#### [TASK BRIEF]
Report all lines in the records that hold the string "help".

#### [SOURCE INFORMATION]
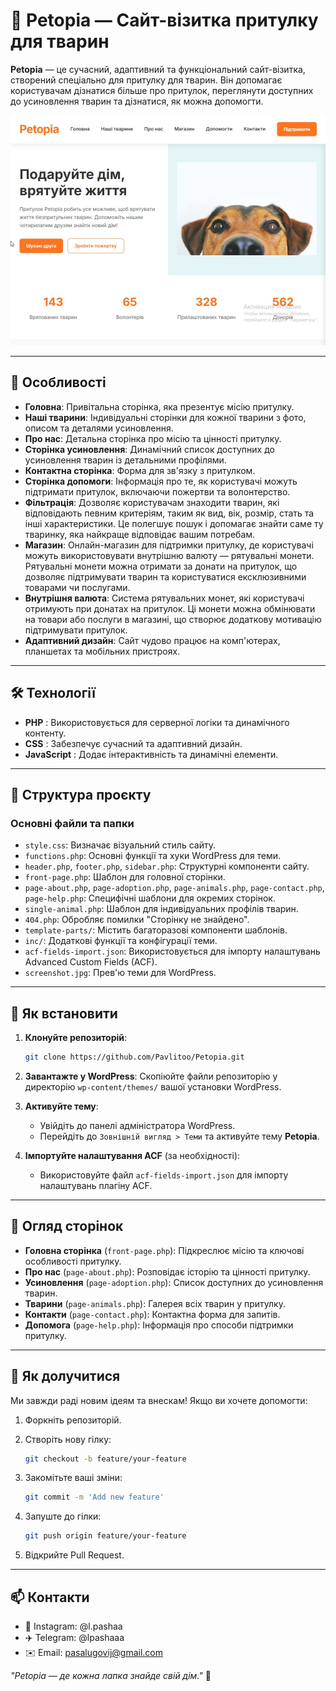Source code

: # 🐾 Petopia — Сайт-візитка притулку для тварин

**Petopia** — це сучасний, адаптивний та функціональний сайт-візитка, створений спеціально для притулку для тварин. Він допомагає користувачам дізнатися більше про притулок, переглянути доступних до усиновлення тварин та дізнатися, як можна допомогти.

![Petopia Screenshot](screenshot.jpg)

---

## 🌟 Особливості

- **Головна**: Привітальна сторінка, яка презентує місію притулку.
- **Наші тварини**: Індивідуальні сторінки для кожної тварини з фото, описом та деталями усиновлення.
- **Про нас**: Детальна сторінка про місію та цінності притулку.
- **Сторінка усиновлення**: Динамічний список доступних до усиновлення тварин із детальними профілями.
- **Контактна сторінка**: Форма для зв'язку з притулком.
- **Сторінка допомоги**: Інформація про те, як користувачі можуть підтримати притулок, включаючи пожертви та волонтерство.
- **Фільтрація**: Дозволяє користувачам знаходити тварин, які відповідають певним критеріям, таким як вид, вік, розмір, стать та інші характеристики. Це полегшує пошук і допомагає знайти саме ту тваринку, яка найкраще відповідає вашим потребам.
- **Магазин**: Онлайн-магазин для підтримки притулку, де користувачі можуть використовувати внутрішню валюту — рятувальні монети. Рятувальні монети можна отримати за донати на притулок, що дозволяє підтримувати тварин та користуватися ексклюзивними товарами чи послугами.
- **Внутрішня валюта**: Система рятувальних монет, які користувачі отримують при донатах на притулок. Ці монети можна обмінювати на товари або послуги в магазині, що створює додаткову мотивацію підтримувати притулок.
- **Адаптивний дизайн**: Сайт чудово працює на комп'ютерах, планшетах та мобільних пристроях.

---

## 🛠️ Технології

- **PHP** : Використовується для серверної логіки та динамічного контенту.
- **CSS** : Забезпечує сучасний та адаптивний дизайн.
- **JavaScript** : Додає інтерактивність та динамічні елементи.

---

## 📂 Структура проєкту

### Основні файли та папки

- `style.css`: Визначає візуальний стиль сайту.
- `functions.php`: Основні функції та хуки WordPress для теми.
- `header.php`, `footer.php`, `sidebar.php`: Структурні компоненти сайту.
- `front-page.php`: Шаблон для головної сторінки.
- `page-about.php`, `page-adoption.php`, `page-animals.php`, `page-contact.php`, `page-help.php`: Специфічні шаблони для окремих сторінок.
- `single-animal.php`: Шаблон для індивідуальних профілів тварин.
- `404.php`: Обробляє помилки "Сторінку не знайдено".
- `template-parts/`: Містить багаторазові компоненти шаблонів.
- `inc/`: Додаткові функції та конфігурації теми.
- `acf-fields-import.json`: Використовується для імпорту налаштувань Advanced Custom Fields (ACF).
- `screenshot.jpg`: Прев'ю теми для WordPress.

---

## 🚀 Як встановити

1. **Клонуйте репозиторій**:
   ```bash
   git clone https://github.com/Pavlitoo/Petopia.git
   ```

2. **Завантажте у WordPress**: Скопіюйте файли репозиторію у директорію `wp-content/themes/` вашої установки WordPress.

3. **Активуйте тему**:
   * Увійдіть до панелі адміністратора WordPress.
   * Перейдіть до `Зовнішній вигляд > Теми` та активуйте тему **Petopia**.

4. **Імпортуйте налаштування ACF** (за необхідності):
   * Використовуйте файл `acf-fields-import.json` для імпорту налаштувань плагіну ACF.

---

## 📑 Огляд сторінок

* **Головна сторінка** (`front-page.php`): Підкреслює місію та ключові особливості притулку.
* **Про нас** (`page-about.php`): Розповідає історію та цінності притулку.
* **Усиновлення** (`page-adoption.php`): Список доступних до усиновлення тварин.
* **Тварини** (`page-animals.php`): Галерея всіх тварин у притулку.
* **Контакти** (`page-contact.php`): Контактна форма для запитів.
* **Допомога** (`page-help.php`): Інформація про способи підтримки притулку.

---

## 🤝 Як долучитися

Ми завжди раді новим ідеям та внескам! Якщо ви хочете допомогти:

1. Форкніть репозиторій.
2. Створіть нову гілку:
   ```bash
   git checkout -b feature/your-feature
   ```

3. Закомітьте ваші зміни:
   ```bash
   git commit -m 'Add new feature'
   ```

4. Запуште до гілки:
   ```bash
   git push origin feature/your-feature
   ```

5. Відкрийте Pull Request.

---

## 📫 Контакти

* 📸 Instagram: @l.pashaa
* ✈️ Telegram: @lpashaaa
* ✉️ Email: pasalugovij@gmail.com

*"Petopia — де кожна лапка знайде свій дім."* 🐾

#### [OUTPUT]
- `page-about.php`, `page-adoption.php`, `page-animals.php`, `page-contact.php`, `page-help.php`: Специфічні шаблони для окремих сторінок.
* **Допомога** (`page-help.php`): Інформація про способи підтримки притулку.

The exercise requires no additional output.